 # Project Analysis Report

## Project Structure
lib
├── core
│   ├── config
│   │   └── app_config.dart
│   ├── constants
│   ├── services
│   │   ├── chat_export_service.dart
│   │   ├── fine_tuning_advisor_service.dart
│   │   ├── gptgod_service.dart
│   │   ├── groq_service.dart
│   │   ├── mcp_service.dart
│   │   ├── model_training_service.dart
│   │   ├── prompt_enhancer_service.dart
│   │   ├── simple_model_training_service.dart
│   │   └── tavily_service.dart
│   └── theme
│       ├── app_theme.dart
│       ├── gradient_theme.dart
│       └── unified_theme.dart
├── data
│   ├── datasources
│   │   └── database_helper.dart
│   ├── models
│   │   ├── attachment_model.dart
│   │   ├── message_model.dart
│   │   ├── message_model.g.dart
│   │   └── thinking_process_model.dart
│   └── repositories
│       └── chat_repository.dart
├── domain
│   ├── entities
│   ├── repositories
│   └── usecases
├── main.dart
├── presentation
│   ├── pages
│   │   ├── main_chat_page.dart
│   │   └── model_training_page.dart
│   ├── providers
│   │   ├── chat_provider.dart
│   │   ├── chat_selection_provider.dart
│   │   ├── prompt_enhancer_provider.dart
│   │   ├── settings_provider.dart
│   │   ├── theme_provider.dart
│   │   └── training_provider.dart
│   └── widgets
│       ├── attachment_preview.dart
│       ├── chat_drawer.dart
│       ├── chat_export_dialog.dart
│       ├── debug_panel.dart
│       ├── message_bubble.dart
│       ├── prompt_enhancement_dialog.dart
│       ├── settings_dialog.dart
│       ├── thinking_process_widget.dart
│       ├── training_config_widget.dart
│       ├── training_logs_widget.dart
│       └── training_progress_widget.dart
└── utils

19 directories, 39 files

******

** WORK ITEM **
Would you copy each line of the data exactly as it appears above?

** SOLVED EXERCISE **
 # Project Analysis Report

## Project Structure
lib
├── core
│   ├── config
│   │   └── app_config.dart
│   ├── constants
│   ├── services
│   │   ├── chat_export_service.dart
│   │   ├── fine_tuning_advisor_service.dart
│   │   ├── gptgod_service.dart
│   │   ├── groq_service.dart
│   │   ├── mcp_service.dart
│   │   ├── model_training_service.dart
│   │   ├── prompt_enhancer_service.dart
│   │   ├── simple_model_training_service.dart
│   │   └── tavily_service.dart
│   └── theme
│       ├── app_theme.dart
│       ├── gradient_theme.dart
│       └── unified_theme.dart
├── data
│   ├── datasources
│   │   └── database_helper.dart
│   ├── models
│   │   ├── attachment_model.dart
│   │   ├── message_model.dart
│   │   ├── message_model.g.dart
│   │   └── thinking_process_model.dart
│   └── repositories
│       └── chat_repository.dart
├── domain
│   ├── entities
│   ├── repositories
│   └── usecases
├── main.dart
├── presentation
│   ├── pages
│   │   ├── main_chat_page.dart
│   │   └── model_training_page.dart
│   ├── providers
│   │   ├── chat_provider.dart
│   │   ├── chat_selection_provider.dart
│   │   ├── prompt_enhancer_provider.dart
│   │   ├── settings_provider.dart
│   │   ├── theme_provider.dart
│   │   └── training_provider.dart
│   └── widgets
│       ├── attachment_preview.dart
│       ├── chat_drawer.dart
│       ├── chat_export_dialog.dart
│       ├── debug_panel.dart
│       ├── message_bubble.dart
│       ├── prompt_enhancement_dialog.dart
│       ├── settings_dialog.dart
│       ├── thinking_process_widget.dart
│       ├── training_config_widget.dart
│       ├── training_logs_widget.dart
│       └── training_progress_widget.dart
└── utils

19 directories, 39 files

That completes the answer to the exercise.